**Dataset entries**
=== Section Start ===
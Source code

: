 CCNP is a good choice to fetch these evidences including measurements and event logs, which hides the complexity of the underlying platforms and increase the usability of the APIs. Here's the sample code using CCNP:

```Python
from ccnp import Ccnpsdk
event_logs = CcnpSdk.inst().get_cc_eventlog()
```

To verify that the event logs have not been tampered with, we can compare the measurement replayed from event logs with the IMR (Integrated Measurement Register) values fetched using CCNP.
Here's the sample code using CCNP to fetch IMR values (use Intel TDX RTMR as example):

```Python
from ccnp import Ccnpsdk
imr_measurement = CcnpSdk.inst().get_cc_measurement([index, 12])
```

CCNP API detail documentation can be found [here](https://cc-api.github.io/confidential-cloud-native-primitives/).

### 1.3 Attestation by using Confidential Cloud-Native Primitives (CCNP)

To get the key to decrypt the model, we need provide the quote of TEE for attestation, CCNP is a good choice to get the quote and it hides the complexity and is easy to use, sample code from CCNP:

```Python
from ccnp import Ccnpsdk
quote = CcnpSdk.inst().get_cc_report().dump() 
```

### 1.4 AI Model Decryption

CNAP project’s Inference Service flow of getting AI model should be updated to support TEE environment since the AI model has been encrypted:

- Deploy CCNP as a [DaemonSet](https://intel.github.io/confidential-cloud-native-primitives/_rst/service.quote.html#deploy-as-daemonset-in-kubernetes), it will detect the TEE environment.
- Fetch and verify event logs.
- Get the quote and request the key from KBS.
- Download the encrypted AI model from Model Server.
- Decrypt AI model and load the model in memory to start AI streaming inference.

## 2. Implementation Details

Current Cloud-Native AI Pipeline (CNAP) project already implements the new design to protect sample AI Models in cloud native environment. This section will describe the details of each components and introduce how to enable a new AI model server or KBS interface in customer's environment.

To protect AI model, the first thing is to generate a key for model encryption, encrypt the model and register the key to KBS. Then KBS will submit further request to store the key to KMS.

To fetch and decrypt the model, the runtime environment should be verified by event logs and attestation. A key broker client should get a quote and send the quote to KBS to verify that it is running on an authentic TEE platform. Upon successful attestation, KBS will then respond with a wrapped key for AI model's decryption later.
=== Section End ===
=== Section Start ===
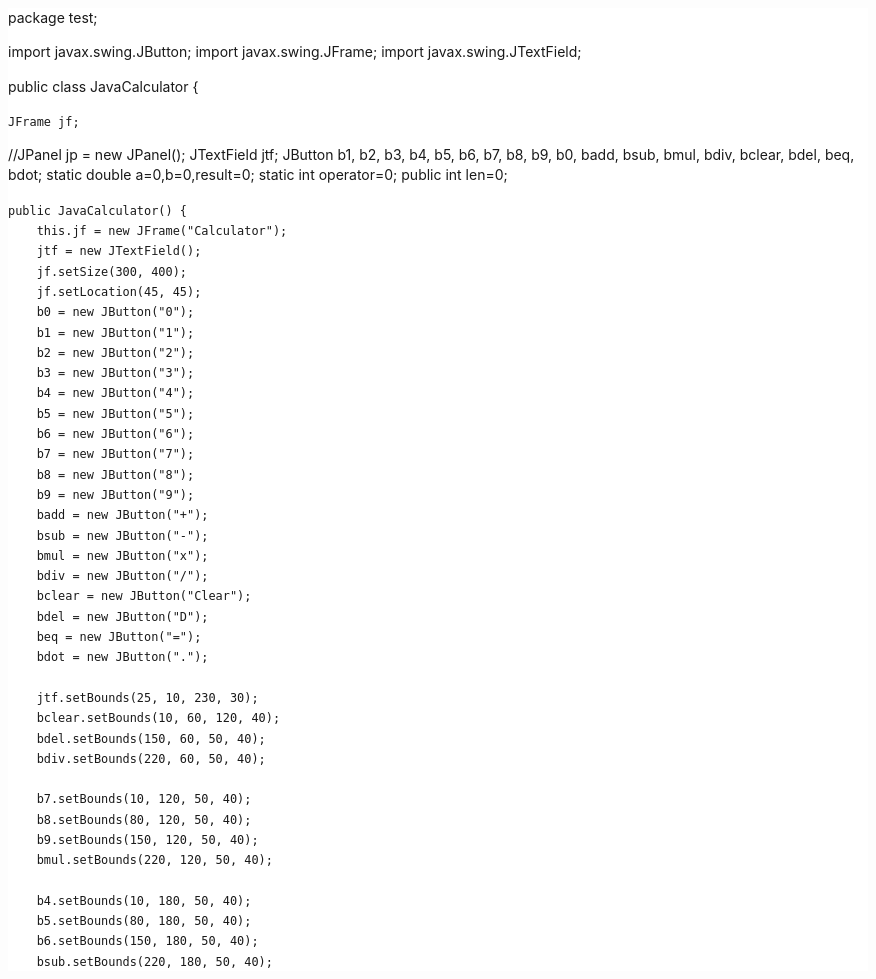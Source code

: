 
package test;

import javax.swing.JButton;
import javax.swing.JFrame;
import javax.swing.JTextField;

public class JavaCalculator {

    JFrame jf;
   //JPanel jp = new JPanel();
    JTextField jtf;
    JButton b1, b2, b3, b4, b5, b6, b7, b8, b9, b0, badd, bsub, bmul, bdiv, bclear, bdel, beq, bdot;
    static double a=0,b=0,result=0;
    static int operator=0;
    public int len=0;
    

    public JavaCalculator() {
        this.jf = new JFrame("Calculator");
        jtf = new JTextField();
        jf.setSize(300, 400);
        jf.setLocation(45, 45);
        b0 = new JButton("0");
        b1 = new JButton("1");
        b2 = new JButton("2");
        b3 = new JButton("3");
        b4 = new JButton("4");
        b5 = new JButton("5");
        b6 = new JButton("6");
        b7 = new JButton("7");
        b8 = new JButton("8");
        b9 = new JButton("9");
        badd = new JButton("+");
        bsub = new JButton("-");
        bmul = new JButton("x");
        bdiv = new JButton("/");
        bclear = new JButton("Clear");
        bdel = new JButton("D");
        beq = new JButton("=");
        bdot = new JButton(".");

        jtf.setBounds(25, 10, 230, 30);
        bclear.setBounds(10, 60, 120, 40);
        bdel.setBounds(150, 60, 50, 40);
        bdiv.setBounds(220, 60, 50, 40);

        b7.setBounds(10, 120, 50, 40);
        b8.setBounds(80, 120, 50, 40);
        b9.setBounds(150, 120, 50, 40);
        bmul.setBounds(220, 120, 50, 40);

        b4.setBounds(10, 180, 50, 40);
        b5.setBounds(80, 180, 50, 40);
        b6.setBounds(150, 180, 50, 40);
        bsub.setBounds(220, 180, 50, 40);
=== Section End ===
Wherever the string "swing" occurs in the data, copy the line that holds it.

import javax.swing.JButton;
import javax.swing.JFrame;
import javax.swing.JTextField;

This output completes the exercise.